NIPS 2018
Sun Dec 2nd through Sat the 8th, 2018 at Palais des Congrès de Montréal
Paper ID: 2068 Bilevel Distance Metric Learning for Robust Image Recognition

### Reviewer 1

In this manuscript, authors propose to learn the low level features and high level features simultaneously. By learning the sparse low level features, authors claim that they are more robust for the metric learning process. My concerns are as follows. 1. The proposed method may be inefficient for the real-world applications. Both number of examples and dimensionality of features in the experiments are small. Note that when updating $Z$, authors has to enumerate triplet constraints, whose size is cubic in the number of training data. When projecting the updated metric back to the PSD cone, the cost is cubic in the number of low level features. It makes the algorithm hard to handle the real applications. For the test phase, the proposed algorithm also has to obtain the sparse code for each example. 2. Authors didn't mention the size of dictionary in experiments. The size of metric is quadratic in the number of low level features. If the size of dictionary is too large, which is ubiquitous for image classification, the proposed method can be impractical. Besides, authors should report more settings in experiments, e.g., $k$ in k-NN, number of iterations of LMNN, $k$ in LMNN, etc. 3. For the problem in Eqn.6, it can be nonconvex since both of metric M and Z are variables to be solved. So the analysis in Section 2.5 is suspect.
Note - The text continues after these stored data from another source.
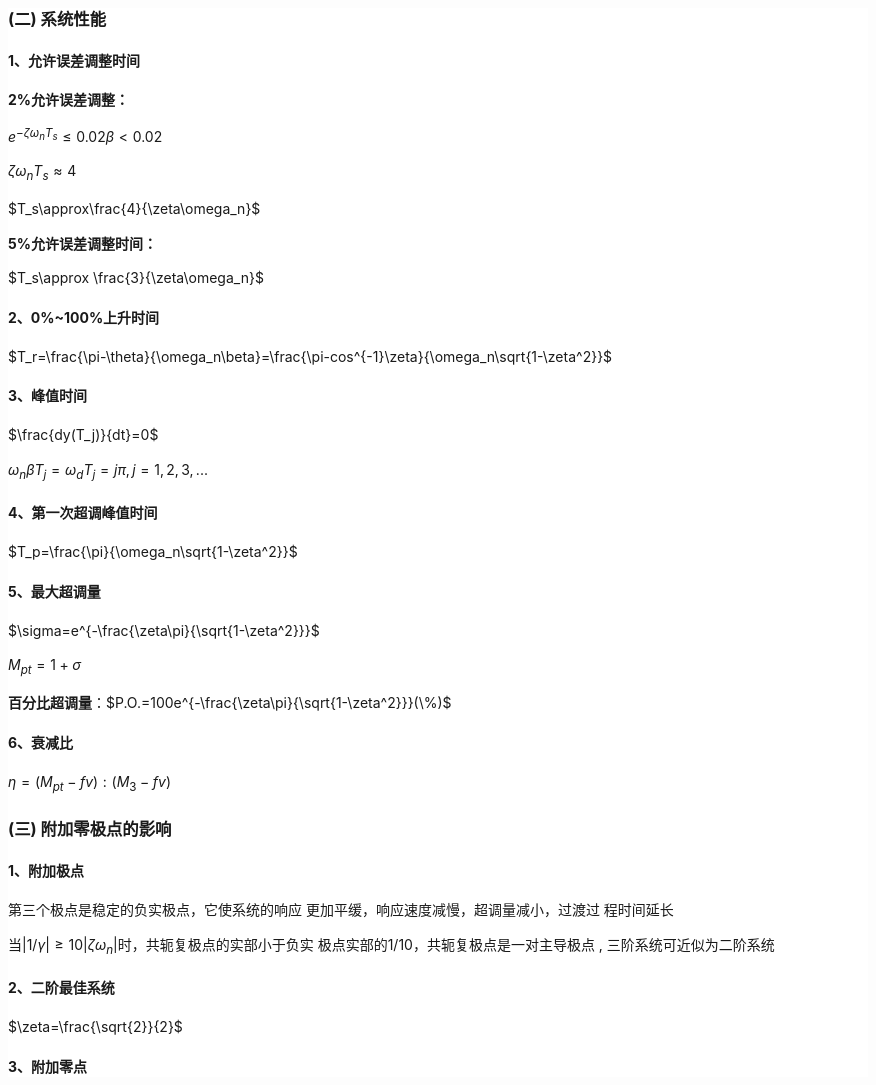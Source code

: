 ### (二) 系统性能

#### 1、允许误差调整时间

**2%允许误差调整：**

$e^{-\zeta\omega_n T_s}\leq0.02\beta<0.02$

$\zeta\omega_nT_s\approx4$

$T_s\approx\frac{4}{\zeta\omega_n}$

**5%允许误差调整时间：**

$T_s\approx \frac{3}{\zeta\omega_n}$

#### 2、0%~100%上升时间

$T_r=\frac{\pi-\theta}{\omega_n\beta}=\frac{\pi-cos^{-1}\zeta}{\omega_n\sqrt{1-\zeta^2}}$

#### 3、峰值时间

$\frac{dy(T_j)}{dt}=0$

$\omega_n\beta T_j=\omega_d T_j=j\pi,j=1,2,3,...$

#### 4、第一次超调峰值时间

$T_p=\frac{\pi}{\omega_n\sqrt{1-\zeta^2}}$

#### 5、最大超调量

$\sigma=e^{-\frac{\zeta\pi}{\sqrt{1-\zeta^2}}}$

$M_{pt}=1+\sigma$

**百分比超调量**：$P.O.=100e^{-\frac{\zeta\pi}{\sqrt{1-\zeta^2}}}(\%)$ 

#### 6、衰减比

$\eta=(M_{pt}-fv):(M_3-fv)$

### (三) 附加零极点的影响

#### 1、附加极点

第三个极点是稳定的负实极点，它使系统的响应
更加平缓，响应速度减慢，超调量减小，过渡过
程时间延长  

当$|1/\gamma|≥10|\zeta\omega_n|$时，共轭复极点的实部小于负实
极点实部的1/10，共轭复极点是一对主导极点 ,  三阶系统可近似为二阶系统  

#### 2、二阶最佳系统

$\zeta=\frac{\sqrt{2}}{2}$

#### 3、附加零点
After the rebuttal: 1. Authors applies 1-NN to alleviate the large-scale problem, which is not convincing. 2. The setting in the experiments is not common for DML. Besides, codebook with size of 120 is too small for a meaningful sparse coding.

### Reviewer 2

This paper is not in my area of expertise.

### Reviewer 3

This paper proposes a bilevel distance metric learning method for robust image recognition task. A set of experiments validate that the proposed method is competitive with the state-of-art algorithms on the robust image recognition task. The main idea of this paper is novel. Based on my knowledge, this is the first work on bilevel metric learning. In the proposed bilevel model, the lower level characterizes the intrinsic data structure using graph regularized sparse coefficients, while the upper level forces the data samples from the same class to be close to each other and simultaneously pushes those from different classes far away. Thus, the proposed model combines the advantages of metric learning and dictionary learning. The proposed bilevel model is optimized via ADMM method. During the optimization step, the authors converted the lower level constraint in Eq. (3) into an equivalent one in Eq. (5) using KKT conditions. This is a good and interesting idea. This paper is well-organized. The motivations of the proposed model and algorithm are articulated clearly. Meanwhile, the derivations and analysis of the proposed algorithm are correct. The experiments on image classification with occlusion/noise are interesting, because few existing papers on metric learning can effectively address these difficult cases. I think the main reason is that the proposed method unites the advantages of dictionary learning models. The experimental results show that the proposed model is better than the other existing methods. A few additional comments on this paper: 1.The experimental settings should be further clarified. 2.There are some parameters in the proposed model, so the authors need to discuss the influences of individual parameters on the model’s performance. I have read the authors’ rebuttal and other reviews. I think this work is solid, so will keep my score and vote for acceptance.